[Prompt]: Return, word for word, only the lines from the one containing "Il tessuto nervoso si" through the last line of the entries.

▶

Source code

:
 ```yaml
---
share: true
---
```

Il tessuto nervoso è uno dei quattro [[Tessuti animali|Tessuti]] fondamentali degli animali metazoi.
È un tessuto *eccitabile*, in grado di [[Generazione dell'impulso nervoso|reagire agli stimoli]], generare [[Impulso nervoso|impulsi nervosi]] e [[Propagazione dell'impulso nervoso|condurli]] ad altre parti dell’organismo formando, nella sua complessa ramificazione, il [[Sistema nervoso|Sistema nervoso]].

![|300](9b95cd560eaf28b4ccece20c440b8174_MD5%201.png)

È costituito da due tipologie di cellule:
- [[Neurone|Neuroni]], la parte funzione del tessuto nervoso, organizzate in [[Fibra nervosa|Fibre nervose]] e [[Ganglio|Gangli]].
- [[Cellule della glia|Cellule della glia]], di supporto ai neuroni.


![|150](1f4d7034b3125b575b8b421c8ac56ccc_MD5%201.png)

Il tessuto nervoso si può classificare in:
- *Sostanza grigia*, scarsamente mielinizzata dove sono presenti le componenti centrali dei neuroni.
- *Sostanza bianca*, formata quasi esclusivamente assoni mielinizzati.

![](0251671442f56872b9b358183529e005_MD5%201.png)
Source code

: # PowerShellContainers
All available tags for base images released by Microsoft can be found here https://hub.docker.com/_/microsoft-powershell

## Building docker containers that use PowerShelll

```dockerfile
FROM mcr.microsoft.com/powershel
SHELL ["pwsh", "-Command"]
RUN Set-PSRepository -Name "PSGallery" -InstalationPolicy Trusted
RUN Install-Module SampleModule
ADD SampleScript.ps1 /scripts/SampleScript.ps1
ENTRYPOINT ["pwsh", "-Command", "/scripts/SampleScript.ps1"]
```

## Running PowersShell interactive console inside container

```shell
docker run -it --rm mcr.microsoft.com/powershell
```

◀

[Answer space]:
Il tessuto nervoso si può classificare in:
- *Sostanza grigia*, scarsamente mielinizzata dove sono presenti le componenti centrali dei neuroni.
- *Sostanza bianca*, formata quasi esclusivamente assoni mielinizzati.

![](0251671442f56872b9b358183529e005_MD5%201.png)
Source code

: # PowerShellContainers
All available tags for base images released by Microsoft can be found here https://hub.docker.com/_/microsoft-powershell

## Building docker containers that use PowerShelll

```dockerfile
FROM mcr.microsoft.com/powershel
SHELL ["pwsh", "-Command"]
RUN Set-PSRepository -Name "PSGallery" -InstalationPolicy Trusted
RUN Install-Module SampleModule
ADD SampleScript.ps1 /scripts/SampleScript.ps1
ENTRYPOINT ["pwsh", "-Command", "/scripts/SampleScript.ps1"]
```

## Running PowersShell interactive console inside container

```shell
docker run -it --rm mcr.microsoft.com/powershell
```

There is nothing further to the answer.